Por que o acesso incomoda?

Rafael Moreno
Revista Subjetiva
Published in
7 min readAug 7, 2020
Direitos de Imagem: C_Fernandes/Getty Images

Já parou para pensar como não conhecemos nossa cidade, nosso país, em toda a sua plenitude? Já imaginou o tanto de produtos que lançam e que a gente mal consegue imaginar em tê-los?Já parou para refletir qual a primeira coisa que acontece quando se começa a acessar novos lugares ou a consumir novos produtos?

A resposta, geralmente, é uma penca de gente dizendo o que você deve ou não fazer com seu próprio dinheiro. O que você deve ou não fazer com a oportunidade recebida. Como deve se portar ou agir.

Mas porque será que o acesso incomoda?

Exemplo como ponto de partida

Acho que o melhor exemplo que podemos tomar como ponto de partida para explicar porque o acesso de classes menos favorecidas a produtos e lugares incomoda tanto é relembrar aquela treta do MBL.

O grupo direcionou todo seu preconceito ao Emicida, julgando-o como hipócrita, pelo fato do mesmo ter sido fotografado em um evento de gala portando um terno do estilista Ricardo Almeida.

Esse exemplo se torna tão interessante porque carrega, numa só tacada (e isso não é mérito nenhum), todos os preconceitos e argumentos utilizados a exaustão por quem se incomoda com o acesso e a ascensão da classe trabalhadora.

Direitos de Imagem: Facebook

Velhos fantasmas

A velha utilização do socialismo, o inimigo invisível que sequer apareceu por essas bandas, para justificar o preconceito de classe social.

Afinal de contas, vivemos em um modelo capitalista que nos foi imposto.
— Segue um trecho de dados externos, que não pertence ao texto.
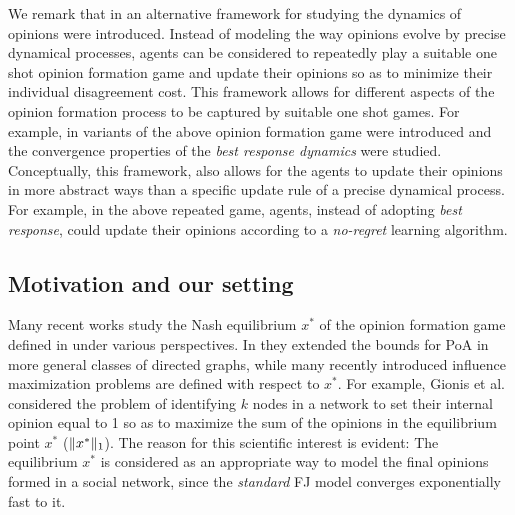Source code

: We remark that in \cite{BKO11} an alternative framework for studying
the dynamics of opinions were introduced. Instead of
modeling the way opinions evolve by precise dynamical processes, agents can be
considered to repeatedly play a suitable one shot opinion formation game and
update their opinions so as to minimize their individual disagreement cost.
This framework allows for different aspects of the opinion formation process to
be captured by suitable one shot games.  For example, in \cite{BGM13,BFM16,EFHS17}
variants of the above opinion formation game were introduced and the
convergence properties of the \emph{best response dynamics} were studied.
Conceptually, this framework, also allows for the agents to update their
opinions in more abstract ways than a specific update rule of a precise
dynamical process.  For example, in the above repeated game, agents, instead of
adopting \emph{best response}, could update their opinions according to a
\emph{no-regret} learning algorithm.

\subsection{Motivation and our setting}

Many recent works study the Nash equilibrium $x^*$
of the opinion formation game defined in \cite{BKO11}
under various perspectives. In \cite{CCL16} they extended the
bounds for PoA in more general classes of directed graphs, 
while many recently introduced influence maximization problems 
\cite{GTT13,AKPT18,MMT17} are defined with respect to $x^*$.
For example, Gionis et al. \cite{GTT13} considered the problem 
of identifying $k$ nodes in a network to set their internal 
opinion equal to 1 so as to maximize the sum
of the opinions in the equilibrium point $x^*$ ($\norm{1}{x^*}$).
The reason for this scientific interest is evident:
The equilibrium $x^*$ is considered as
an appropriate way to model the final opinions 
formed in a social network, since the \emph{standard} 
FJ model converges exponentially fast to it. 

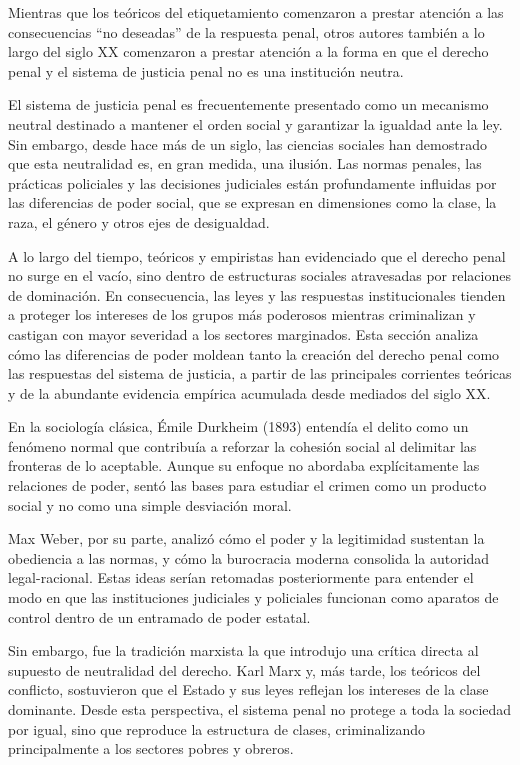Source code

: \documentclass[
  spanish,
  letterpaper,
  DIV=11,
  numbers=noendperiod]{scrreprt}
\begin{document}
Mientras que los teóricos del etiquetamiento comenzaron a prestar
atención a las consecuencias ``no deseadas'' de la respuesta penal,
otros autores también a lo largo del siglo XX comenzaron a prestar
atención a la forma en que el derecho penal y el sistema de justicia
penal no es una institución neutra.

El sistema de justicia penal es frecuentemente presentado como un
mecanismo neutral destinado a mantener el orden social y garantizar la
igualdad ante la ley. Sin embargo, desde hace más de un siglo, las
ciencias sociales han demostrado que esta neutralidad es, en gran
medida, una ilusión. Las normas penales, las prácticas policiales y las
decisiones judiciales están profundamente influidas por las diferencias
de poder social, que se expresan en dimensiones como la clase, la raza,
el género y otros ejes de desigualdad.

A lo largo del tiempo, teóricos y empiristas han evidenciado que el
derecho penal no surge en el vacío, sino dentro de estructuras sociales
atravesadas por relaciones de dominación. En consecuencia, las leyes y
las respuestas institucionales tienden a proteger los intereses de los
grupos más poderosos mientras criminalizan y castigan con mayor
severidad a los sectores marginados. Esta sección analiza cómo las
diferencias de poder moldean tanto la creación del derecho penal como
las respuestas del sistema de justicia, a partir de las principales
corrientes teóricas y de la abundante evidencia empírica acumulada desde
mediados del siglo XX.

En la sociología clásica, Émile Durkheim (1893) entendía el delito como
un fenómeno normal que contribuía a reforzar la cohesión social al
delimitar las fronteras de lo aceptable. Aunque su enfoque no abordaba
explícitamente las relaciones de poder, sentó las bases para estudiar el
crimen como un producto social y no como una simple desviación moral.

Max Weber, por su parte, analizó cómo el poder y la legitimidad
sustentan la obediencia a las normas, y cómo la burocracia moderna
consolida la autoridad legal-racional. Estas ideas serían retomadas
posteriormente para entender el modo en que las instituciones judiciales
y policiales funcionan como aparatos de control dentro de un entramado
de poder estatal.

Sin embargo, fue la tradición marxista la que introdujo una crítica
directa al supuesto de neutralidad del derecho. Karl Marx y, más tarde,
los teóricos del conflicto, sostuvieron que el Estado y sus leyes
reflejan los intereses de la clase dominante. Desde esta perspectiva, el
sistema penal no protege a toda la sociedad por igual, sino que
reproduce la estructura de clases, criminalizando principalmente a los
sectores pobres y obreros.
\end{document}
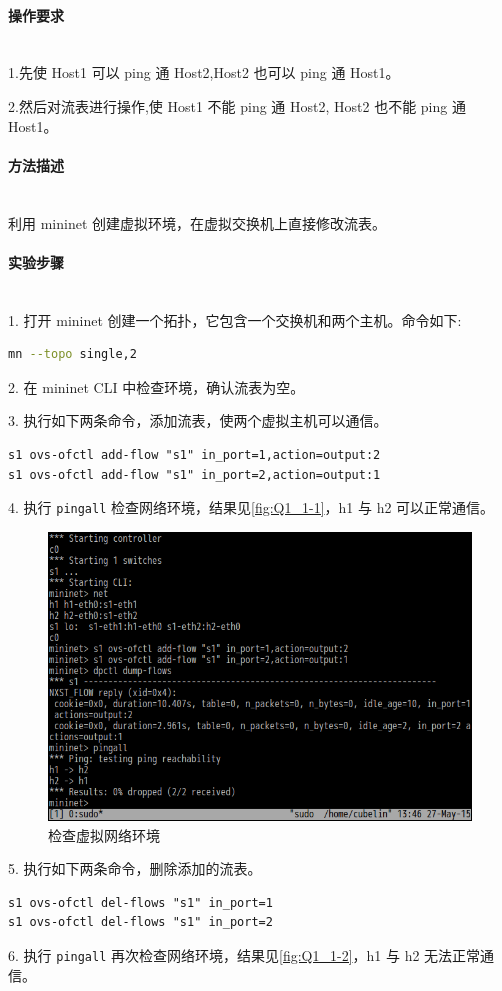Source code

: \documentclass[format=draft,language=chinese,category=SDN]{hustreport}
\newcommand{\myparagraph}[1]{\paragraph{#1}\mbox{}\\}
\newcommand{\code}{\texttt}
\begin{document}
\myparagraph{操作要求}

1.先使 Host1 可以 ping 通 Host2,Host2 也可以 ping 通 Host1。

2.然后对流表进行操作,使 Host1 不能 ping 通 Host2, Host2 也不能 ping 通 Host1。

\myparagraph{方法描述}

利用 mininet 创建虚拟环境，在虚拟交换机上直接修改流表。

\myparagraph{实验步骤}

1. 打开 mininet 创建一个拓扑，它包含一个交换机和两个主机。命令如下:

\begin{lstlisting}[language=bash]
mn --topo single,2
\end{lstlisting}

2. 在 mininet CLI 中检查环境，确认流表为空。

3. 执行如下两条命令，添加流表，使两个虚拟主机可以通信。

\begin{lstlisting}
s1 ovs-ofctl add-flow "s1" in_port=1,action=output:2
s1 ovs-ofctl add-flow "s1" in_port=2,action=output:1
\end{lstlisting}

4. 执行 \code{pingall} 检查网络环境，结果见\autoref{fig:Q1_1-1}，h1 与 h2 可以正常通信。

\begin{figure}[!h]
\centering
\includegraphics[width=.618\textwidth]{fig/1_1-1.png}
\caption{检查虚拟网络环境}\label{fig:Q1_1-1}
\end{figure}

5. 执行如下两条命令，删除添加的流表。

\begin{lstlisting}
s1 ovs-ofctl del-flows "s1" in_port=1
s1 ovs-ofctl del-flows "s1" in_port=2
\end{lstlisting}

6. 执行 \code{pingall} 再次检查网络环境，结果见\autoref{fig:Q1_1-2}，h1 与 h2 无法正常通信。
\end{document}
Quer você queira, quer não. Não existe a opção de não seguir o capitalismo. Você nasceu nele e tem que se virar nos trinta para sobreviver ao mesmo.

A “hipocrisia” apontada tem como objetivo segregar, afastar todos que estão no mesmo barco e enxergam alguém em ascensão, que veio do mesmo berço, como uma oportunidade, uma luz para os acessos e ocupações em diversos lugares que há muito são negados. Se sentem representados e isso é bem difícil de entender para quem nunca sentiu essa necessidade.

Aliás, é muito interessante observar que atribuem um comportamento mesquinho e egoísta quando alguém passa a ter condições de acessar os mesmos lugares. A ofensa proferida é dizer que, finalmente, são iguais.

Mas não são.

“Burguesia exploradora”

O segundo ponto a ser observado vem do termo utilizado em aspas, “burguesia exploradora”. As aspas revelam a descrença dos mesmos quanto ao fato do trabalhador ser, sim, explorado. E não é questão de maniqueísmo, como estamos acostumados a enxergar toda e qualquer situação.

Quer um exemplo bem recente? Veja e compreenda os recentes protestos dos entregadores de aplicativos.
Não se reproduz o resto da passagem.